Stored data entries
::::::::::
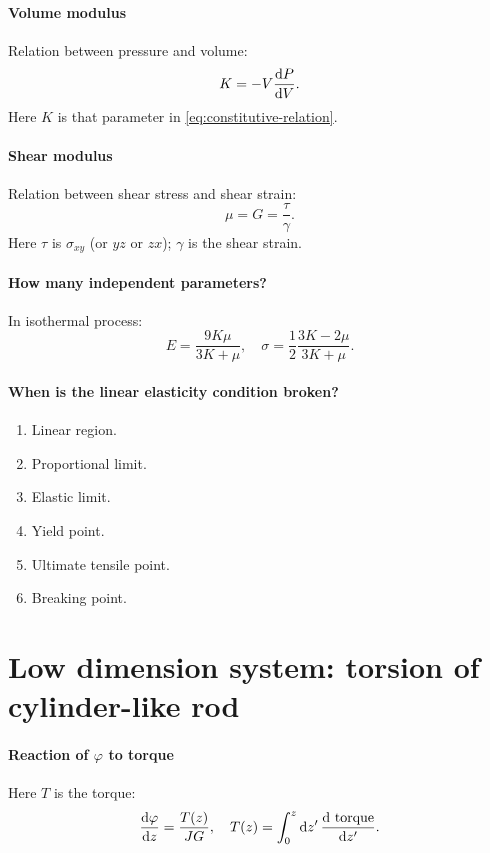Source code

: \documentclass[hyperref, a4paper]{article}
\begin{document}
\paragraph*{Volume modulus} Relation between pressure and volume:
\begin{equation}
    K = - V \dv{P}{V}. 
\end{equation}
Here $K$ is that parameter in \eqref{eq:constitutive-relation}.

\paragraph*{Shear modulus} Relation between shear stress and shear strain:
\begin{equation}
    \mu = G = \frac{\tau}{\gamma}.
\end{equation}
Here $\tau$ is $\sigma_{xy}$ (or $yz$ or $zx$); $\gamma$ is the shear strain.


\paragraph*{How many independent parameters?} In isothermal process:  
\begin{equation}
    E = \frac{9 K \mu}{3 K + \mu}, \quad 
    \sigma = \frac{1}{2} \frac{3K - 2 \mu}{3 K + \mu}.
\end{equation}

\paragraph*{When is the linear elasticity condition broken?} 
\begin{enumerate}
    \item Linear region.
    \item Proportional limit.
    \item Elastic limit.
    \item Yield point.
    \item Ultimate tensile point.
    \item Breaking point.
\end{enumerate}


\section{Low dimension system: torsion of cylinder-like rod} 

\paragraph*{Reaction of $\varphi$ to torque} Here $T$ is the torque:
\begin{equation}
    \dv{\varphi}{z} = \frac{T(z)}{JG}, \quad 
    T(z) = \int_{0}^{z} \dd{z'} \dv{\ \mathrm{torque}}{z'}.
\end{equation}
\end{document}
::::::::::
Exercise description: Restate every line above exactly, omitting images.

Exercise result:
Source code

: \documentclass[hyperref, a4paper]{article}
\begin{document}
\paragraph*{Volume modulus} Relation between pressure and volume:
\begin{equation}
    K = - V \dv{P}{V}. 
\end{equation}
Here $K$ is that parameter in \eqref{eq:constitutive-relation}.

\paragraph*{Shear modulus} Relation between shear stress and shear strain:
\begin{equation}
    \mu = G = \frac{\tau}{\gamma}.
\end{equation}
Here $\tau$ is $\sigma_{xy}$ (or $yz$ or $zx$); $\gamma$ is the shear strain.


\paragraph*{How many independent parameters?} In isothermal process:  
\begin{equation}
    E = \frac{9 K \mu}{3 K + \mu}, \quad 
    \sigma = \frac{1}{2} \frac{3K - 2 \mu}{3 K + \mu}.
\end{equation}

\paragraph*{When is the linear elasticity condition broken?} 
\begin{enumerate}
    \item Linear region.
    \item Proportional limit.
    \item Elastic limit.
    \item Yield point.
    \item Ultimate tensile point.
    \item Breaking point.
\end{enumerate}


\section{Low dimension system: torsion of cylinder-like rod} 

\paragraph*{Reaction of $\varphi$ to torque} Here $T$ is the torque:
\begin{equation}
    \dv{\varphi}{z} = \frac{T(z)}{JG}, \quad 
    T(z) = \int_{0}^{z} \dd{z'} \dv{\ \mathrm{torque}}{z'}.
\end{equation}
\end{document}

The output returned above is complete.